56年ぶりの大修理をほぼ終えた世界遺産・平等院鳳凰堂の内部拝観が1年半ぶりに再開した3日、地元宇治市の商店街には観光客たちのにぎわいが戻ってきた。「祝平等院鳳凰堂落慶」と書かれたいくつもののぼりが春風にはためく中、商店の店主らは売り上げ回復に期待を膨らませている。
「表参道の雰囲気がガラッと変わった」。平等院表参道商店会の宇治茶の老舗「高村三光園」の店主、高村幸雄さん(67)はうれしそうに語った。鳳凰堂の改修工事が始まって以降、客足は目に見えて減ったといい、この日、途切れることなく続く人並みを目にし、「人が通らず寂しかったが、活気が戻ってきてうれしい。
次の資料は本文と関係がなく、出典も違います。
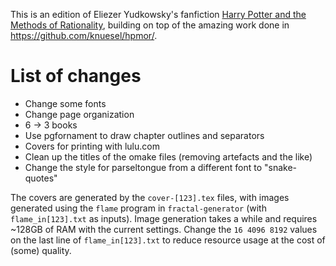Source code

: This is an edition of Eliezer Yudkowsky's fanfiction [Harry Potter and the Methods of Rationality](http://www.hpmor.com/),
building on top of the amazing work done in https://github.com/knuesel/hpmor/.

# List of changes
- Change some fonts
- Change page organization
- 6 -> 3 books
- Use pgfornament to draw chapter outlines and separators
- Covers for printing with lulu.com
- Clean up the titles of the omake files (removing artefacts and the like)
- Change the style for parseltongue from a different font to "snake-quotes"

The covers are generated by the `cover-[123].tex` files, with images generated
using the `flame` program in `fractal-generator` (with `flame_in[123].txt` as
inputs). Image generation takes a while and requires ~128GB of RAM with the
current settings. Change the `16 4096 8192` values on the last line of
`flame_in[123].txt` to reduce resource usage at the cost of (some) quality.
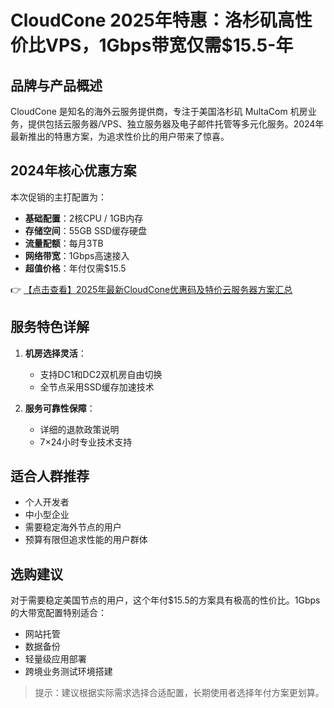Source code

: # CloudCone 2025年特惠：洛杉矶高性价比VPS，1Gbps带宽仅需$15.5-年

## 品牌与产品概述
CloudCone 是知名的海外云服务提供商，专注于美国洛杉矶 Mul­ta­Com 机房业务，提供包括云服务器/VPS、独立服务器及电子邮件托管等多元化服务。2024年最新推出的特惠方案，为追求性价比的用户带来了惊喜。

## 2024年核心优惠方案
本次促销的主打配置为：
- **基础配置**：2核CPU / 1GB内存
- **存储空间**：55GB SSD缓存硬盘
- **流量配额**：每月3TB
- **网络带宽**：1Gbps高速接入
- **超值价格**：年付仅需$15.5

👉 [【点击查看】2025年最新CloudCone优惠码及特价云服务器方案汇总](https://bit.ly/Cloudcone)

## 服务特色详解
1. **机房选择灵活**：
   - 支持DC1和DC2双机房自由切换
   - 全节点采用SSD缓存加速技术

2. **服务可靠性保障**：
   - 详细的退款政策说明
   - 7×24小时专业技术支持

## 适合人群推荐
- 个人开发者
- 中小型企业
- 需要稳定海外节点的用户
- 预算有限但追求性能的用户群体

## 选购建议
对于需要稳定美国节点的用户，这个年付$15.5的方案具有极高的性价比。1Gbps的大带宽配置特别适合：
- 网站托管
- 数据备份
- 轻量级应用部署
- 跨境业务测试环境搭建

> 提示：建议根据实际需求选择合适配置，长期使用者选择年付方案更划算。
平等院さまさまです」と笑顔で話した。
同商店会の福寿園宇治茶菓子工房の従業員、吉脇宏子さん(50)も「(工事中の時期の)3倍以上はお客さんが来ていると思う。これからの観光シーズンが楽しみ」。
和雑貨屋「和夢兎(わむう)」店主、古賀則行さん(39)によると「2年間、客足が遠のき、全体的に約4割売り上げが減った厳しい時期だった」という。消費税増税などで経営環境は厳しさを増すなか、拝観再開は売り上げ回復に向けた絶好のチャンスだ。